* [Task item]
Among the lines below, which ones contain the word "link"? Copy every such line.

───── Supplied records ─────

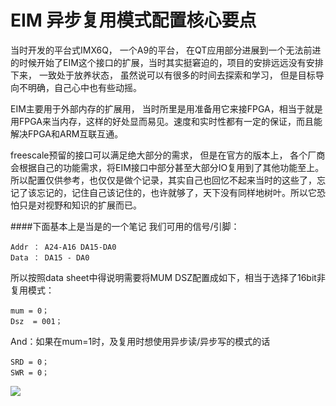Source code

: # EIM 异步复用模式配置核心要点


当时开发的平台式IMX6Q， 一个A9的平台， 在QT应用部分进展到一个无法前进的时候开始了EIM这个接口的扩展，当时其实挺窘迫的，项目的安排远远没有安排下来， 一致处于放养状态， 虽然说可以有很多的时间去探索和学习， 但是目标导向不明确，自己心中也有些动摇。

EIM主要用于外部内存的扩展用， 当时所里是用准备用它来接FPGA，相当于就是用FPGA来当内存，这样的好处显而易见。速度和实时性都有一定的保证，而且能解决FPGA和ARM互联互通。

freescale预留的接口可以满足绝大部分的需求， 但是在官方的版本上， 各个厂商会根据自己的功能需求，将EIM接口中部分甚至大部分IO复用到了其他功能至上。所以配置仅供参考，也仅仅是做个记录，其实自己也回忆不起来当时的这些了，忘记了该忘记的，记住自己该记住的，也许就够了，天下没有同样地树叶。所以它恐怕只是对视野和知识的扩展而已。

####下面基本上是当是的一个笔记
我们可用的信号/引脚：

    Addr ： A24-A16 DA15-DA0
    Data ： DA15 - DA0
所以按照data sheet中得说明需要将MUM DSZ配置成如下，相当于选择了16bit非复用模式：

    mum = 0；
    Dsz  = 001；
And：如果在mum=1时，及复用时想使用异步读/异步写的模式的话
    
    SRD = 0；
    SWR = 0；
![](/Users/gh/Pictures/FN2V63AD2J.com.tencent.ScreenCapture2/QQ20160329-0@2x.png)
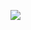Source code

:[![](https://visitcount.itsvg.in/api?id=chsrdev&icon=0&color=0)](https://visitcount.itsvg.in)

<!-- Proudly created with GPRM ( https://gprm.itsvg.in ) -->
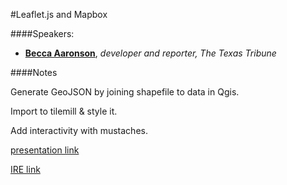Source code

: #Leaflet.js and Mapbox

####Speakers:

* **[Becca Aaronson](https://twitter.com/becca_aa)**, *developer and reporter, The Texas Tribune*

####Notes

Generate GeoJSON by joining shapefile to data in Qgis.

Import to tilemill & style it.

Add interactivity with mustaches.

[presentation link](http://j.mp/Oj7rRy)

[IRE link](http://www.ire.org/events-and-training/event/973/1096/)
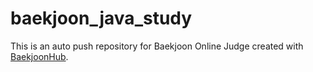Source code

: # baekjoon_java_study
This is an auto push repository for Baekjoon Online Judge created with [BaekjoonHub](https://github.com/BaekjoonHub/BaekjoonHub).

─────

* [Solution to the problem]
[presentation link](http://j.mp/Oj7rRy)
[IRE link](http://www.ire.org/events-and-training/event/973/1096/)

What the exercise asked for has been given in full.